## Supplied records:
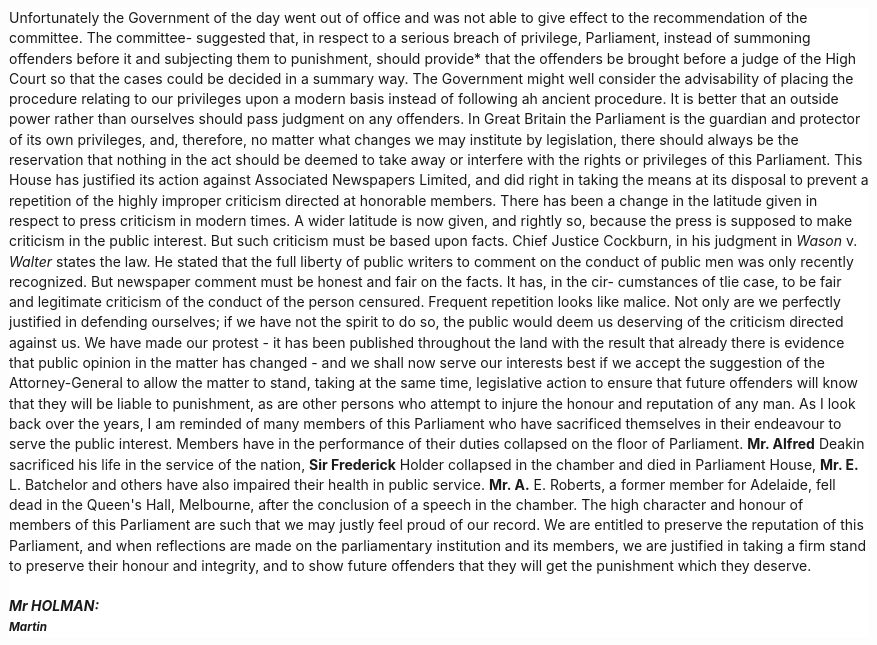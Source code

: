 Unfortunately the Government of the day went out of office and was not able to give effect to the recommendation of the committee. The committee- suggested that, in respect to a serious breach of privilege, Parliament, instead of summoning offenders before it and subjecting them to punishment, should provide* that the offenders be brought before a judge of  the  High Court so that the cases could be decided in a summary way. The Government might well consider the advisability of placing the procedure relating to our privileges upon a modern basis instead of following ah ancient procedure. It is better that an outside power rather than ourselves should pass judgment on any offenders. In Great Britain the Parliament is the guardian and protector of its own privileges, and, therefore, no matter what changes we may institute by legislation, there should always be the reservation that nothing in the act should be deemed to take away or interfere with the rights or privileges of this Parliament. This House has justified its action against Associated Newspapers Limited, and did right in taking the means at its disposal to prevent a repetition of the highly improper criticism directed at honorable members. There has been a change in the latitude given in respect to press criticism in modern times. A wider latitude is now given, and rightly so, because the press is supposed to make criticism in the public interest. But such criticism must be based upon facts. Chief Justice Cockburn, in his judgment in  *Wason*  v.  *Walter*  states the law. He stated that the full liberty of public writers to comment on the conduct of public men was only recently recognized. But newspaper comment must be honest and fair on the facts. It has, in the cir- cumstances  of tlie case, to be fair and legitimate criticism of the conduct of the person censured. Frequent repetition looks like malice. Not only are we perfectly justified in defending ourselves; if we have not the spirit to do so, the public would deem us deserving of the criticism directed against us. We have made our protest - it has been published throughout the land with the result that already there is evidence that public opinion in the matter has changed - and we shall now serve our interests best if we accept the suggestion of the Attorney-General to allow the matter to stand, taking at the same time, legislative action to ensure that future offenders will know that they will be liable to punishment, as are other persons who attempt to injure the honour and reputation of any man. As I look back over the years, I am reminded of many members of this Parliament who have sacrificed themselves in their endeavour to serve the public interest. Members have in the performance of their duties collapsed on the floor of Parliament.  **Mr. Alfred**  Deakin sacrificed his life in the service of the nation,  **Sir Frederick**  Holder collapsed in the chamber and died in Parliament House,  **Mr. E.**  L. Batchelor and others have also impaired their health in public service.  **Mr. A.**  E. Roberts, a former member for Adelaide, fell dead in the Queen's Hall, Melbourne, after the conclusion of a speech in the chamber. The high character and honour of members of this Parliament are such that we may justly feel proud of our record. We are entitled to preserve the reputation of this Parliament, and when reflections are made on the parliamentary institution and its members, we are justified in taking a firm stand to preserve their honour and integrity, and to show future offenders that they will get the punishment which they deserve. 

##### Mr HOLMAN:<br><small class="text-muted">Martin</small>
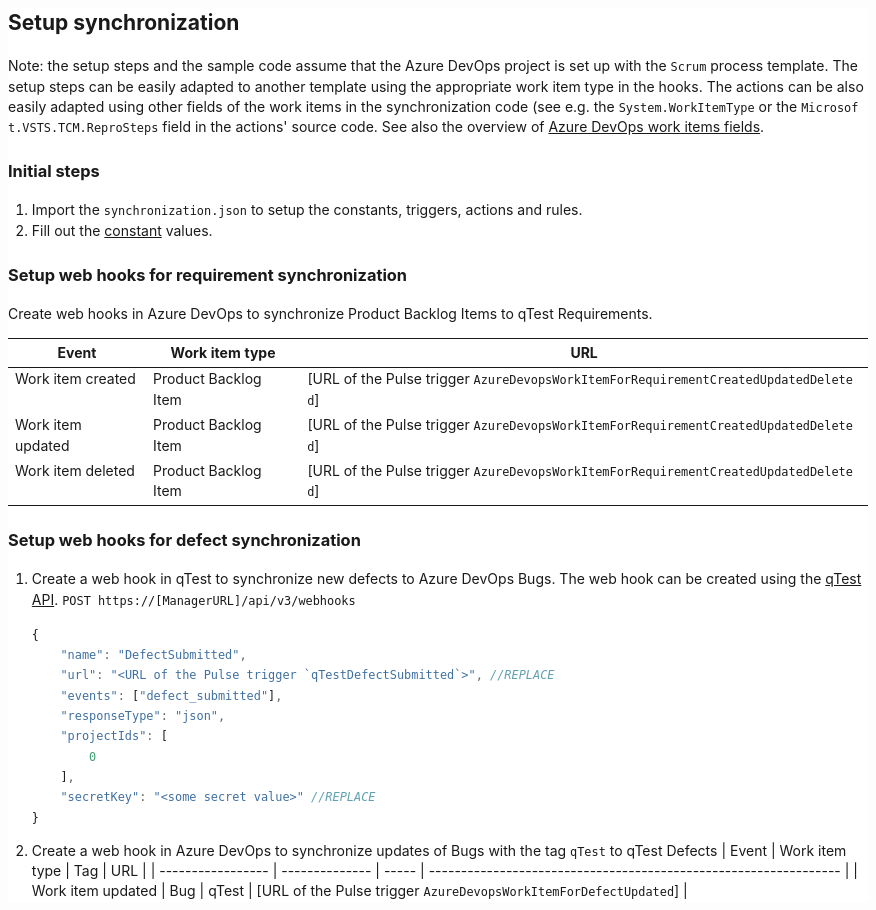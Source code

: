 ## Setup synchronization

Note: the setup steps and the sample code assume that the Azure DevOps project is set up with the `Scrum` process template. The setup steps can be easily adapted to another template using the appropriate work item type in the hooks. The actions can be also easily adapted using other fields of the work items in the synchronization code (see e.g. the `System.WorkItemType` or the `Microsoft.VSTS.TCM.ReproSteps` field in the actions' source code. See also the overview of [Azure DevOps work items fields](https://docs.microsoft.com/en-us/azure/devops/boards/work-items/guidance/work-item-field?view=azure-devops).

### Initial steps


1. Import the `synchronization.json` to setup the constants, triggers, actions and rules.
2. Fill out the [constant](#constants) values.

### Setup web hooks for requirement synchronization

Create web hooks in Azure DevOps to synchronize Product Backlog Items to qTest Requirements.

| Event             | Work item type       | URL                                                                                 |
| ----------------- | -------------------- | ----------------------------------------------------------------------------------- |
| Work item created | Product Backlog Item | [URL of the Pulse trigger `AzureDevopsWorkItemForRequirementCreatedUpdatedDeleted`] |
| Work item updated | Product Backlog Item | [URL of the Pulse trigger `AzureDevopsWorkItemForRequirementCreatedUpdatedDeleted`] |
| Work item deleted | Product Backlog Item | [URL of the Pulse trigger `AzureDevopsWorkItemForRequirementCreatedUpdatedDeleted`] |

### Setup web hooks for defect synchronization


1. Create a web hook in qTest to synchronize new defects to Azure DevOps Bugs. The web hook can be created using the [qTest API](https://api.qasymphony.com/#/webhook/createWebhook).
    `POST https://[ManagerURL]/api/v3/webhooks`

    ``` javascript
    {
        "name": "DefectSubmitted",
        "url": "<URL of the Pulse trigger `qTestDefectSubmitted`>", //REPLACE
        "events": ["defect_submitted"],
        "responseType": "json",
        "projectIds": [
            0
        ],
        "secretKey": "<some secret value>" //REPLACE
    }
    ```

2. Create a web hook in Azure DevOps to synchronize updates of Bugs with the tag `qTest` to qTest Defects
    | Event | Work item type | Tag | URL |
    | ----------------- | -------------- | ----- | ---------------------------------------------------------------- |
    | Work item updated | Bug | qTest | [URL of the Pulse trigger `AzureDevopsWorkItemForDefectUpdated`] |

## Task description:
Search the data above for the word "REPLACE" and say how many lines contain it, giving only that number.

## Task answer:
2